The Warsaw Uprising began on 1 August 1944 and was crushed by 2 October. Among those who surrendered to the Wehrmacht in Warsaw were thousands of women: nurses, couriers, signal operators, soldiers of the Polish Home Army who had fought house to house for two months. The German military, in a rare gesture, recognized them as combatants entitled to prisoner-of-war status. Most were sent to Stalag XI-B at Fallingbostel and then, in November 1944, transferred onward to a fenced-off section of Stalag VI-C Oberlangen. The camp housed 1,721 women. It was the only POW camp in Nazi-occupied Europe holding female prisoners of war. The senior officer was Lieutenant Maria Irena Mileska, codenamed Jaga, who organized lectures, secret newspapers, and the day-to-day discipline that kept the prisoners alive through the winter.

What the Liberation Meant

The Polish 1st Armoured Division had landed in Normandy in August 1944 and fought through the closing of the Falaise pocket, the liberation of Belgian cities, and the crossings into the Netherlands and Germany. When they reached Oberlangen on 12 April 1945 they were exhausted, far from home, and uncertain what their war would mean once the shooting stopped. They were also, by chance, the only liberators in Europe in a position to free a camp of Polish women soldiers. The reunion was photographed. Some of the women had brothers in the division. Many would never see Poland again - the Soviet occupation made return impossible for anyone associated with the Home Army - and the postwar diaspora that followed scattered them to Britain, Canada, the United States. The site of Stalag VI-C is now agricultural land. A small memorial marks the location. The Documentation and Information Center Emslandlager in Papenburg keeps the records.

From the Air

The camp site lies at 52.59 N, 7.04 E, approximately 6 km west of the village of Oberlangen in the Emsland bog country of Lower Saxony.
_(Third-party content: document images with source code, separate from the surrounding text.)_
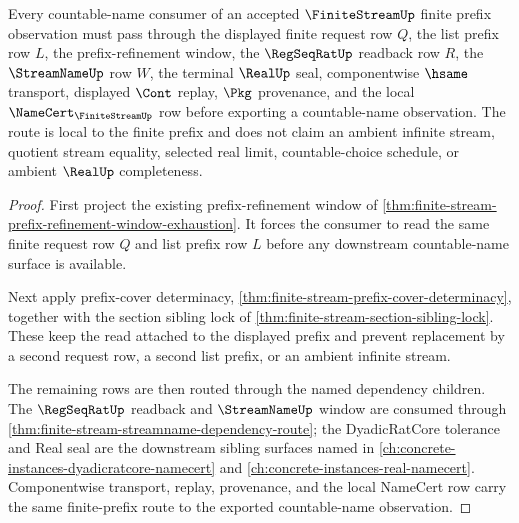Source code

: \begin{theorem}
\label{thm:finite-stream-countable-name-prefix-route}
Every countable-name consumer of an accepted $\FiniteStreamUp$ finite prefix observation must pass through the displayed finite request row $Q$, the list prefix row $L$, the prefix-refinement window, the $\RegSeqRatUp$ readback row $R$, the $\StreamNameUp$ row $W$, the terminal $\RealUp$ seal, componentwise $\hsame$ transport, displayed $\Cont$ replay, $\Pkg$ provenance, and the local $\NameCert_{\FiniteStreamUp}$ row before exporting a countable-name observation. The route is local to the finite prefix and does not claim an ambient infinite stream, quotient stream equality, selected real limit, countable-choice schedule, or ambient $\RealUp$ completeness.
\end{theorem}
\begin{proof}
First project the existing prefix-refinement window of \autoref{thm:finite-stream-prefix-refinement-window-exhaustion}. It forces the consumer to read the same finite request row $Q$ and list prefix row $L$ before any downstream countable-name surface is available.

Next apply prefix-cover determinacy, \autoref{thm:finite-stream-prefix-cover-determinacy}, together with the section sibling lock of \autoref{thm:finite-stream-section-sibling-lock}. These keep the read attached to the displayed prefix and prevent replacement by a second request row, a second list prefix, or an ambient infinite stream.

The remaining rows are then routed through the named dependency children. The $\RegSeqRatUp$ readback and $\StreamNameUp$ window are consumed through \autoref{thm:finite-stream-streamname-dependency-route}; the DyadicRatCore tolerance and Real seal are the downstream sibling surfaces named in \autoref{ch:concrete-instances-dyadicratcore-namecert} and \autoref{ch:concrete-instances-real-namecert}. Componentwise transport, replay, provenance, and the local NameCert row carry the same finite-prefix route to the exported countable-name observation.
\end{proof}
From altitude the area is uniformly flat farmland and drained peat bog, with the Dutch border 8 km to the west. The site itself is unmarked from the air. Nearest airport is Münster Osnabrück (EDDG) about 100 km south, with smaller fields at Klausheide (EDWN) nearer. The memorial at Esterwegen, 15 km southwest, is the closest visitor center associated with the Emsland camps system.